**What to produce**: Report how many lines in the records below contain the word "modelu". Nothing else belongs in the answer.

Start of Given records

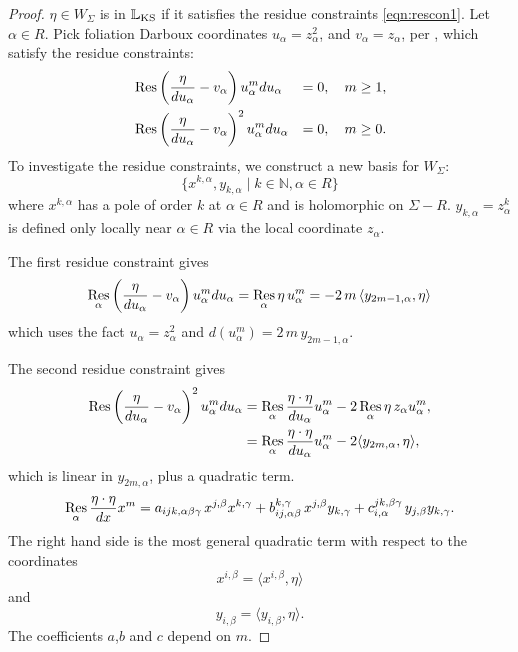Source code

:     \begin{proof}
    \(\eta \in W_\Sigma\) is in \(\mathbb{L}_{\text{KS}}\) if it satisfies the residue constraints \eqref{eqn:rescon1}. 
    Let \(\alpha \in R\). Pick foliation Darboux coordinates \(u_\alpha=z^2_\alpha\), and  \(v_\alpha=z_\alpha\), per \cite{chaimanowong2020airy,ks_airy}, which satisfy the residue constraints:
    \begin{alignat*}{3} 
    &\operatorname*{Res}\left(\frac{\eta}{du_\alpha}-v_\alpha\right)u_\alpha^mdu_\alpha   &=0,\quad m\geq 1,\\
    &\operatorname*{Res}\left(\frac{\eta}{du_\alpha}-v_\alpha\right)^2u_\alpha^mdu_\alpha &=0,\quad m\geq 0.
    \end{alignat*}
    To investigate the residue constraints, we construct a new basis for \(W_\Sigma\): 
    \[\{x^{k,\alpha},y_{k,\alpha}\mid k\in\mathbb{N},\alpha\in R\}\]
    where \(x^{k,\alpha}\) has a pole of order \(k\) at \(\alpha \in R\) and is holomorphic on \(\Sigma-R\). \(y_{k,\alpha}=z_\alpha^k\) is defined only locally near \(\alpha \in R\) via the local coordinate \(z_\alpha\).
    
    The first residue constraint gives 
    \[ \operatorname*{Res}_\alpha\left(\frac{\eta}{du_\alpha}-v_\alpha\right)u_\alpha^mdu_\alpha=\operatorname*{Res}_\alpha\eta\, u_\alpha^m=-2\,m\,\langle y_{2m-1,\alpha},\eta\rangle
    \]
    which uses the fact \(u_\alpha=z_\alpha^2\) and \(d(u_\alpha^m)=2\,m\,y_{2m-1,\alpha}\).
    
    The second residue constraint gives 
    \begin{align*}
    \operatorname*{Res}\left(\frac{\eta}{du_\alpha}-v_\alpha\right)^2u_\alpha^mdu_\alpha &= \operatorname*{Res}_\alpha\frac{\eta\cdot\eta }{du_\alpha}u_\alpha^m-2 \operatorname*{Res}_\alpha \eta\, z_\alpha u_\alpha^m,\\
    &=\operatorname*{Res}_\alpha\frac{\eta\cdot\eta }{du_\alpha}u_\alpha^m-2\langle y_{2m,\alpha},\eta\rangle,
    \end{align*} 
    which is linear in \(y_{2m,\alpha}\), plus a quadratic term.
    \begin{equation}
    \label{eqn:ff}
    \operatorname*{Res}_\alpha\frac{\eta\cdot\eta }{dx}x^m=a_{ijk,\alpha\beta\gamma} \, x^{j,\beta} x^{k,\gamma}+b_{ij,\alpha \beta}^{k,\gamma }\, x^{j,\beta} y_{k,\gamma}+c_{i ,\alpha}^{jk ,\beta \gamma}\, y_{j,\beta} y_{k,\gamma}.
    \end{equation}
    The right hand side is the most general quadratic term with respect to the coordinates \[x^{i,\beta}=\langle x^{i,\beta},\eta\rangle \] 
    and 
    \[ y_{i,\beta} =\langle y_{i,\beta},\eta\rangle.\]   
    The coefficients \(a\),\(b\) and \(c\) depend on \(m\).  
    

\end{proof}
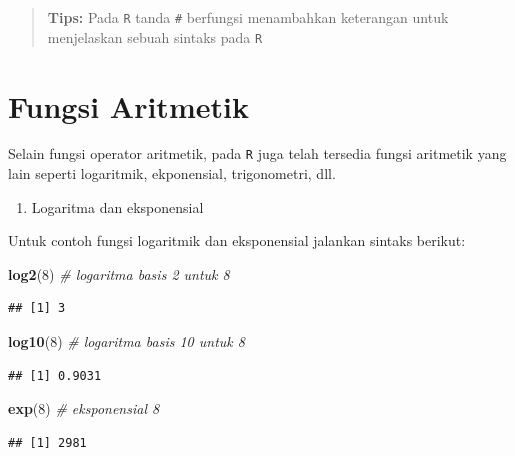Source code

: \documentclass[
]{book}
\newenvironment{Shaded}{\begin{snugshade}}{\end{snugshade}}
\newcommand{\CommentTok}[1]{\textcolor[rgb]{0.56,0.35,0.01}{\textit{#1}}}
\newcommand{\DecValTok}[1]{\textcolor[rgb]{0.00,0.00,0.81}{#1}}
\newcommand{\FunctionTok}[1]{\textcolor[rgb]{0.13,0.29,0.53}{\textbf{#1}}}
\newcommand{\NormalTok}[1]{#1}
\providecommand{\tightlist}{%
  \setlength{\itemsep}{0pt}\setlength{\parskip}{0pt}}
\theoremstyle{definition}
\theoremstyle{definition}
\theoremstyle{definition}
\theoremstyle{definition}
\theoremstyle{remark}
\begin{document}
\begin{quote}
\textbf{Tips:} Pada \texttt{R} tanda \texttt{\#} berfungsi menambahkan keterangan untuk menjelaskan sebuah sintaks pada \texttt{R}
\end{quote}

\hypertarget{aritmaticfunction}{%
\section{Fungsi Aritmetik}\label{aritmaticfunction}}

Selain fungsi operator aritmetik, pada \texttt{R} juga telah tersedia fungsi aritmetik yang lain seperti logaritmik, ekponensial, trigonometri, dll.

\begin{enumerate}
\def\labelenumi{\arabic{enumi}.}
\tightlist
\item
  Logaritma dan eksponensial
\end{enumerate}

Untuk contoh fungsi logaritmik dan eksponensial jalankan sintaks berikut:

\begin{Shaded}
\begin{Highlighting}[]
\FunctionTok{log2}\NormalTok{(}\DecValTok{8}\NormalTok{) }\CommentTok{\# logaritma basis 2 untuk 8}
\end{Highlighting}
\end{Shaded}

\begin{verbatim}
## [1] 3
\end{verbatim}

\begin{Shaded}
\begin{Highlighting}[]
\FunctionTok{log10}\NormalTok{(}\DecValTok{8}\NormalTok{) }\CommentTok{\# logaritma basis 10 untuk 8}
\end{Highlighting}
\end{Shaded}

\begin{verbatim}
## [1] 0.9031
\end{verbatim}

\begin{Shaded}
\begin{Highlighting}[]
\FunctionTok{exp}\NormalTok{(}\DecValTok{8}\NormalTok{) }\CommentTok{\# eksponensial 8}
\end{Highlighting}
\end{Shaded}

\begin{verbatim}
## [1] 2981
\end{verbatim}
\end{document}
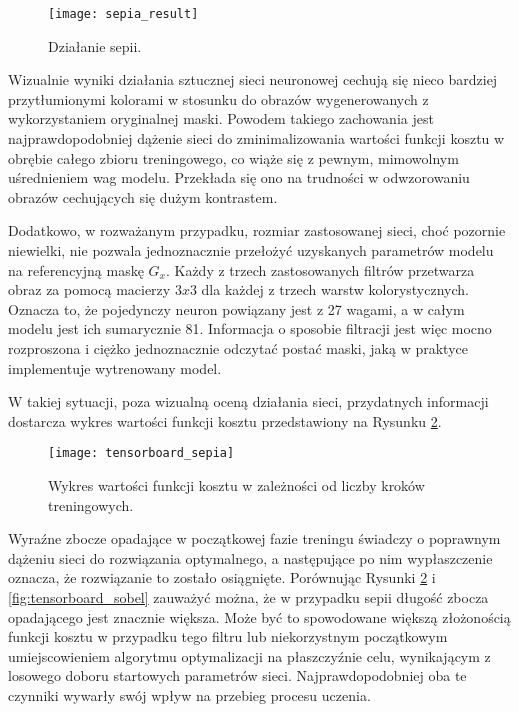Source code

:     \begin{figure}[h!]
      \centering
      \texttt{[image: sepia\_result]}
      \caption[Działanie sepii - źródło: Rysunek własny]{Działanie sepii.}
      \label{fig:sepia_result}
    \end{figure}

    Wizualnie wyniki działania sztucznej sieci neuronowej cechują się nieco bardziej
    przytłumionymi kolorami w stosunku do obrazów wygenerowanych z wykorzystaniem
    oryginalnej maski. Powodem takiego zachowania jest najprawdopodobniej dążenie
    sieci do zminimalizowania wartości funkcji kosztu w obrębie całego zbioru
    treningowego, co wiąże się z pewnym, mimowolnym uśrednieniem wag modelu. Przekłada
    się ono na trudności w odwzorowaniu obrazów cechujących się dużym kontrastem.

    Dodatkowo, w rozważanym przypadku, rozmiar zastosowanej sieci, choć pozornie
    niewielki, nie pozwala jednoznacznie przełożyć uzyskanych parametrów modelu na
    referencyjną maskę $G_x$. Każdy z trzech zastosowanych filtrów przetwarza
    obraz za pomocą macierzy $3x3$ dla każdej z trzech warstw kolorystycznych.
    Oznacza to, że pojedynczy neuron powiązany jest z 27 wagami, a w całym modelu
    jest ich sumarycznie 81. Informacja o sposobie filtracji jest więc mocno
    rozproszona i ciężko jednoznacznie odczytać postać maski, jaką w praktyce
    implementuje wytrenowany model.

    W takiej sytuacji, poza wizualną oceną działania sieci, przydatnych informacji
    dostarcza wykres wartości funkcji kosztu przedstawiony na Rysunku \ref{fig:tensorboard_sepia}.

    \begin{figure}[h!]
      \centering
      \texttt{[image: tensorboard\_sepia]}
      \caption[Wykres wartości funkcji kosztu w zależności od liczby kroków treningowych - źródło: Rysunek własny]{Wykres wartości funkcji kosztu w zależności od liczby kroków treningowych.}
      \label{fig:tensorboard_sepia}
    \end{figure}

    Wyraźne zbocze opadające w początkowej fazie treningu świadczy o poprawnym dążeniu
    sieci do rozwiązania optymalnego, a następujące po nim wypłaszczenie oznacza, że
    rozwiązanie to zostało osiągnięte. Porównując Rysunki \ref{fig:tensorboard_sepia}
    i \ref{fig:tensorboard_sobel} zauważyć można, że w przypadku sepii długość zbocza
    opadającego jest znacznie większa. Może być to spowodowane większą złożonością
    funkcji kosztu w przypadku tego filtru lub niekorzystnym początkowym umiejscowieniem
    algorytmu optymalizacji na płaszczyźnie celu, wynikającym z losowego doboru startowych parametrów sieci.
    Najprawdopodobniej oba te czynniki wywarły swój wpływ na przebieg procesu uczenia.

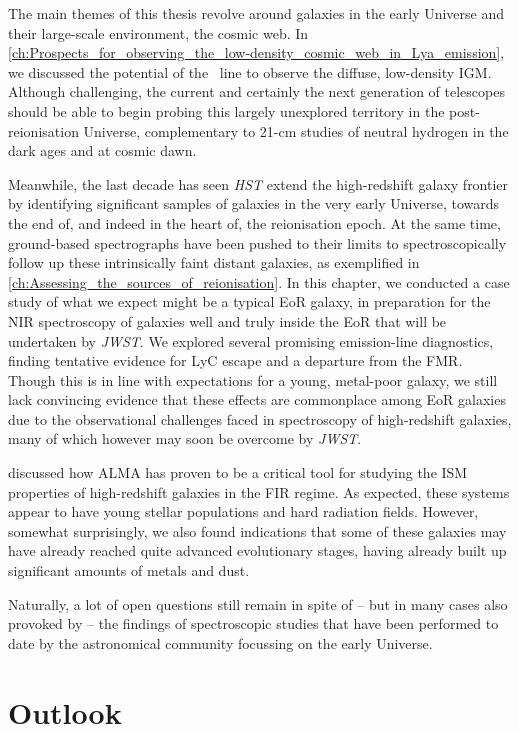The main themes of this thesis revolve around galaxies in the early Universe and their large-scale environment, the cosmic web. In \cref{ch:Prospects_for_observing_the_low-density_cosmic_web_in_Lya_emission}, we discussed the potential of the \lya\ line to observe the diffuse, low-density IGM. Although challenging, the current and certainly the next generation of telescopes should be able to begin probing this largely unexplored territory in the post-reionisation Universe, complementary to 21-cm studies of neutral hydrogen in the dark ages and at cosmic dawn.

Meanwhile, the last decade has seen \textit{HST} extend the high-redshift galaxy frontier by identifying significant samples of galaxies in the very early Universe, towards the end of, and indeed in the heart of, the reionisation epoch. At the same time, ground-based spectrographs have been pushed to their limits to spectroscopically follow up these intrinsically faint distant galaxies, as exemplified in \cref{ch:Assessing_the_sources_of_reionisation}. In this chapter, we conducted a case study of what we expect might be a typical EoR galaxy, in preparation for the NIR spectroscopy of galaxies well and truly inside the EoR that will be undertaken by \textit{JWST}. We explored several promising emission-line diagnostics, finding tentative evidence for LyC escape and a departure from the FMR. Though this is in line with expectations for a young, metal-poor galaxy, we still lack convincing evidence that these effects are commonplace among EoR galaxies due to the observational challenges faced in spectroscopy of high-redshift galaxies, many of which however may soon be overcome by \textit{JWST}.

 discussed how ALMA has proven to be a critical tool for studying the ISM properties of high-redshift galaxies in the FIR regime. As expected, these systems appear to have young stellar populations and hard radiation fields. However, somewhat surprisingly, we also found indications that some of these galaxies may have already reached quite advanced evolutionary stages, having already built up significant amounts of metals and dust.

Naturally, a lot of open questions still remain in spite of -- but in many cases also provoked by -- the findings of spectroscopic studies that have been performed to date by the astronomical community focussing on the early Universe.

\section{Outlook}

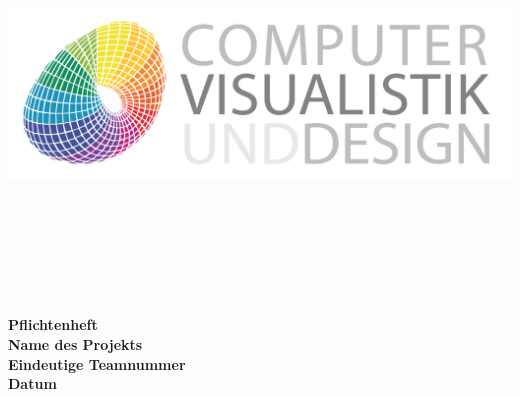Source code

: \documentclass[12pt]{article}
\begin{document}

\begin{titlepage}

        
        \begin{center}
        \includegraphics[scale=0.15, keepaspectratio=true]{data/fig/CVD_Logo.png}
        \end{center}
        
       

        
        \begin{center}
            
            
            {\huge \bfseries
            		\ \\
            		\ \\
            		\ \\
            		\ \\
            		\ \\
            		\ \\
                Pflichtenheft\\
				Name des Projekts\\
				Eindeutige Teamnummer\\
				Datum\\
				\ \\
				\ \\
			
            }
            
		\end{center}


\end{titlepage}

\end{document}
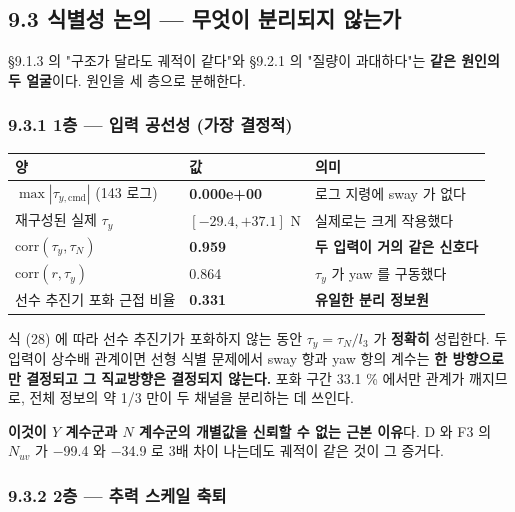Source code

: \documentclass[10pt,a4paper]{article}
\begin{document}
\subsection*{9.3 식별성 논의 --- 무엇이 분리되지 않는가}

\S{}9.1.3 의 "구조가 달라도 궤적이 같다"와 \S{}9.2.1 의 "질량이 과대하다"는 \textbf{같은 원인의 두 얼굴}이다. 원인을 세 층으로 분해한다.

\subsubsection*{9.3.1 1층 --- 입력 공선성 (가장 결정적)}

\begin{center}\footnotesize\setlength{\tabcolsep}{3pt}
\begin{tabular}{@{}lll@{}}
\toprule
\textbf{양} & \textbf{값} & \textbf{의미} \\
\midrule
$\max|\tau_{y,\text{cmd}}|$ (143 로그) & \textbf{0.000e+00} & 로그 지령에 sway 가 없다 \\
재구성된 실제 $\tau_y$ & $[-29.4, +37.1]$ N & 실제로는 크게 작용했다 \\
$\mathrm{corr}(\tau_y, \tau_N)$ & \textbf{0.959} & \textbf{두 입력이 거의 같은 신호다} \\
$\mathrm{corr}(r, \tau_y)$ & 0.864 & $\tau_y$ 가 yaw 를 구동했다 \\
선수 추진기 포화 근접 비율 & \textbf{0.331} & \textbf{유일한 분리 정보원} \\
\bottomrule
\end{tabular}
\end{center}

식 (28) 에 따라 선수 추진기가 포화하지 않는 동안 $\tau_y = \tau_N/l_3$ 가 \textbf{정확히} 성립한다. 두 입력이 상수배 관계이면 선형 식별 문제에서 sway 항과 yaw 항의 계수는 \textbf{한 방향으로만 결정되고 그 직교방향은 결정되지 않는다.} 포화 구간 33.1 \% 에서만 관계가 깨지므로, 전체 정보의 약 1/3 만이 두 채널을 분리하는 데 쓰인다.

\textbf{이것이 $Y$ 계수군과 $N$ 계수군의 개별값을 신뢰할 수 없는 근본 이유}다. D 와 F3 의 $N_{uv}$ 가 $-$99.4 와 $-$34.9 로 3배 차이 나는데도 궤적이 같은 것이 그 증거다.

\subsubsection*{9.3.2 2층 --- 추력 스케일 축퇴}
\end{document}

End of Given records

**The answer**: 3